(Input material)

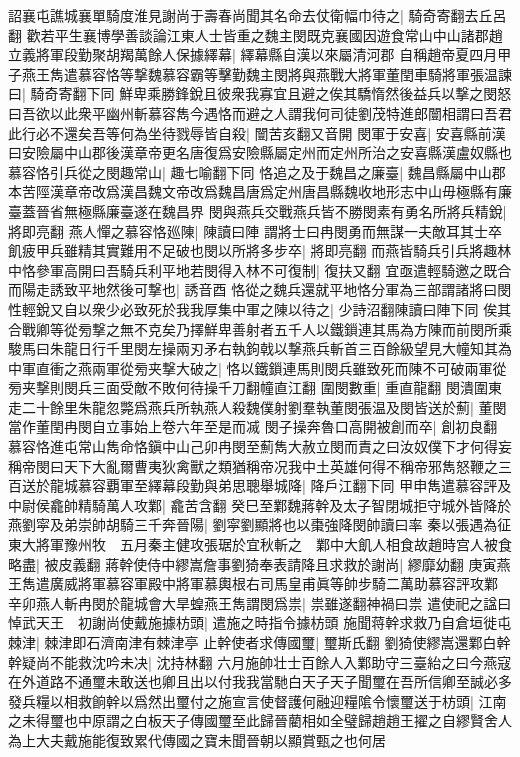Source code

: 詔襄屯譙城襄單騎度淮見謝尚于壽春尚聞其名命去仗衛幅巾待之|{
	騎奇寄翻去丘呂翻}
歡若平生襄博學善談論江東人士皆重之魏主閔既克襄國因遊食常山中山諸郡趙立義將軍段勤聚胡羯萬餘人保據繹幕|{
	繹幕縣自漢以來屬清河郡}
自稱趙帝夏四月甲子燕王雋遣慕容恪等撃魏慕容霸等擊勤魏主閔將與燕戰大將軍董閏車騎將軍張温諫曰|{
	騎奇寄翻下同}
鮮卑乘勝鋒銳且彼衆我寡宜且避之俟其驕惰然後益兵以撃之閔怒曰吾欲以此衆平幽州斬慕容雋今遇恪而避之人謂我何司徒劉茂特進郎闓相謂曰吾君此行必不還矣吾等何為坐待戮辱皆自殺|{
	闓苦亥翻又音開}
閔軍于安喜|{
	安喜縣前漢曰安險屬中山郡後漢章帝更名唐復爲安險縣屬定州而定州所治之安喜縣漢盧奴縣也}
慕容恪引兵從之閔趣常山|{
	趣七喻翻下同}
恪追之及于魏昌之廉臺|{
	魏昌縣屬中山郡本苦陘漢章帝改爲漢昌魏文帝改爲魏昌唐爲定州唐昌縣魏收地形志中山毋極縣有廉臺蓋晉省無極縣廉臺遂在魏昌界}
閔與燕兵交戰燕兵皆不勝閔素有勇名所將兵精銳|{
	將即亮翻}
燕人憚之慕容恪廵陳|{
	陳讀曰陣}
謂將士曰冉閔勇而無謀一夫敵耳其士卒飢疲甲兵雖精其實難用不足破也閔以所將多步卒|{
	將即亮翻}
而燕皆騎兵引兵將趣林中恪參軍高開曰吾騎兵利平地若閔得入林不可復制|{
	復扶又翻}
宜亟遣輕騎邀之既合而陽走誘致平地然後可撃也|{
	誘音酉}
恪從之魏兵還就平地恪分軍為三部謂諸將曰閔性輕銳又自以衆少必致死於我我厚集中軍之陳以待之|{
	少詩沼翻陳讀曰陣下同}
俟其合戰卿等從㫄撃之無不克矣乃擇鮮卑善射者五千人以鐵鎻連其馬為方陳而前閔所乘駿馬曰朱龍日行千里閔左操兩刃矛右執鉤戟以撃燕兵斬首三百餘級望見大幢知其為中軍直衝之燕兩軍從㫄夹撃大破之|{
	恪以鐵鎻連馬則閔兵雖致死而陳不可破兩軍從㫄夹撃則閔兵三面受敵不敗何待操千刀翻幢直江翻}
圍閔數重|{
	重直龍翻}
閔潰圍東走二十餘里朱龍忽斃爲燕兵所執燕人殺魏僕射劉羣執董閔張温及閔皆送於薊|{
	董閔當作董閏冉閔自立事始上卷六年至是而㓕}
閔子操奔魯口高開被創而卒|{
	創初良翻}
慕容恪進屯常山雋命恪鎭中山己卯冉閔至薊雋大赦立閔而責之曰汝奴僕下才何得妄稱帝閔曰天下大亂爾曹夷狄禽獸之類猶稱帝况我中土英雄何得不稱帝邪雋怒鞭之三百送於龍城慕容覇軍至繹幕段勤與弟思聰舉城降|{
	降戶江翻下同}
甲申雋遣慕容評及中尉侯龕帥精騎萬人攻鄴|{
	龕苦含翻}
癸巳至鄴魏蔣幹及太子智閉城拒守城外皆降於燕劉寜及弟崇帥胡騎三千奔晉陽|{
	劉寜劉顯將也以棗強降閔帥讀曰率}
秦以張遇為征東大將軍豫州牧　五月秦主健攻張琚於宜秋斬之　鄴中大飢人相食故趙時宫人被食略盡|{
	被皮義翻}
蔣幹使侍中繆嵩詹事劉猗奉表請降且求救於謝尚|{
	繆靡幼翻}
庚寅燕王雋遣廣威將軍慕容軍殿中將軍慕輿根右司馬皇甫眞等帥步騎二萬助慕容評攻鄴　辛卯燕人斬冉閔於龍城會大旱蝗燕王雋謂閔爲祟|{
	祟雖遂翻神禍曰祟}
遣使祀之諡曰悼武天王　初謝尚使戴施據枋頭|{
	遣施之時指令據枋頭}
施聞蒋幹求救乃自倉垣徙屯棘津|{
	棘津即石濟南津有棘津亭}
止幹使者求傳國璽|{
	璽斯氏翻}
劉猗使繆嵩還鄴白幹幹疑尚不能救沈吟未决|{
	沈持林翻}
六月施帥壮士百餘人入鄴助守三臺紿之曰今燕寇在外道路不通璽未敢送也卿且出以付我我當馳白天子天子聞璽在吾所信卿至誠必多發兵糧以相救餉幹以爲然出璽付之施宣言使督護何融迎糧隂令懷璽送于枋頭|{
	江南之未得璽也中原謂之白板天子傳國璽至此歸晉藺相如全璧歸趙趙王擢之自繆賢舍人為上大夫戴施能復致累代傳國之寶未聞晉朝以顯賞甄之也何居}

(End Input material)

Required work
Your copy should be the entries retyped exactly, with no images in it.

Response
Source code

: 詔襄屯譙城襄單騎度淮見謝尚于壽春尚聞其名命去仗衛幅巾待之|{
	騎奇寄翻去丘呂翻}
歡若平生襄博學善談論江東人士皆重之魏主閔既克襄國因遊食常山中山諸郡趙立義將軍段勤聚胡羯萬餘人保據繹幕|{
	繹幕縣自漢以來屬清河郡}
自稱趙帝夏四月甲子燕王雋遣慕容恪等撃魏慕容霸等擊勤魏主閔將與燕戰大將軍董閏車騎將軍張温諫曰|{
	騎奇寄翻下同}
鮮卑乘勝鋒銳且彼衆我寡宜且避之俟其驕惰然後益兵以撃之閔怒曰吾欲以此衆平幽州斬慕容雋今遇恪而避之人謂我何司徒劉茂特進郎闓相謂曰吾君此行必不還矣吾等何為坐待戮辱皆自殺|{
	闓苦亥翻又音開}
閔軍于安喜|{
	安喜縣前漢曰安險屬中山郡後漢章帝更名唐復爲安險縣屬定州而定州所治之安喜縣漢盧奴縣也}
慕容恪引兵從之閔趣常山|{
	趣七喻翻下同}
恪追之及于魏昌之廉臺|{
	魏昌縣屬中山郡本苦陘漢章帝改爲漢昌魏文帝改爲魏昌唐爲定州唐昌縣魏收地形志中山毋極縣有廉臺蓋晉省無極縣廉臺遂在魏昌界}
閔與燕兵交戰燕兵皆不勝閔素有勇名所將兵精銳|{
	將即亮翻}
燕人憚之慕容恪廵陳|{
	陳讀曰陣}
謂將士曰冉閔勇而無謀一夫敵耳其士卒飢疲甲兵雖精其實難用不足破也閔以所將多步卒|{
	將即亮翻}
而燕皆騎兵引兵將趣林中恪參軍高開曰吾騎兵利平地若閔得入林不可復制|{
	復扶又翻}
宜亟遣輕騎邀之既合而陽走誘致平地然後可撃也|{
	誘音酉}
恪從之魏兵還就平地恪分軍為三部謂諸將曰閔性輕銳又自以衆少必致死於我我厚集中軍之陳以待之|{
	少詩沼翻陳讀曰陣下同}
俟其合戰卿等從㫄撃之無不克矣乃擇鮮卑善射者五千人以鐵鎻連其馬為方陳而前閔所乘駿馬曰朱龍日行千里閔左操兩刃矛右執鉤戟以撃燕兵斬首三百餘級望見大幢知其為中軍直衝之燕兩軍從㫄夹撃大破之|{
	恪以鐵鎻連馬則閔兵雖致死而陳不可破兩軍從㫄夹撃則閔兵三面受敵不敗何待操千刀翻幢直江翻}
圍閔數重|{
	重直龍翻}
閔潰圍東走二十餘里朱龍忽斃爲燕兵所執燕人殺魏僕射劉羣執董閔張温及閔皆送於薊|{
	董閔當作董閏冉閔自立事始上卷六年至是而㓕}
閔子操奔魯口高開被創而卒|{
	創初良翻}
慕容恪進屯常山雋命恪鎭中山己卯冉閔至薊雋大赦立閔而責之曰汝奴僕下才何得妄稱帝閔曰天下大亂爾曹夷狄禽獸之類猶稱帝况我中土英雄何得不稱帝邪雋怒鞭之三百送於龍城慕容覇軍至繹幕段勤與弟思聰舉城降|{
	降戶江翻下同}
甲申雋遣慕容評及中尉侯龕帥精騎萬人攻鄴|{
	龕苦含翻}
癸巳至鄴魏蔣幹及太子智閉城拒守城外皆降於燕劉寜及弟崇帥胡騎三千奔晉陽|{
	劉寜劉顯將也以棗強降閔帥讀曰率}
秦以張遇為征東大將軍豫州牧　五月秦主健攻張琚於宜秋斬之　鄴中大飢人相食故趙時宫人被食略盡|{
	被皮義翻}
蔣幹使侍中繆嵩詹事劉猗奉表請降且求救於謝尚|{
	繆靡幼翻}
庚寅燕王雋遣廣威將軍慕容軍殿中將軍慕輿根右司馬皇甫眞等帥步騎二萬助慕容評攻鄴　辛卯燕人斬冉閔於龍城會大旱蝗燕王雋謂閔爲祟|{
	祟雖遂翻神禍曰祟}
遣使祀之諡曰悼武天王　初謝尚使戴施據枋頭|{
	遣施之時指令據枋頭}
施聞蒋幹求救乃自倉垣徙屯棘津|{
	棘津即石濟南津有棘津亭}
止幹使者求傳國璽|{
	璽斯氏翻}
劉猗使繆嵩還鄴白幹幹疑尚不能救沈吟未决|{
	沈持林翻}
六月施帥壮士百餘人入鄴助守三臺紿之曰今燕寇在外道路不通璽未敢送也卿且出以付我我當馳白天子天子聞璽在吾所信卿至誠必多發兵糧以相救餉幹以爲然出璽付之施宣言使督護何融迎糧隂令懷璽送于枋頭|{
	江南之未得璽也中原謂之白板天子傳國璽至此歸晉藺相如全璧歸趙趙王擢之自繆賢舍人為上大夫戴施能復致累代傳國之寶未聞晉朝以顯賞甄之也何居}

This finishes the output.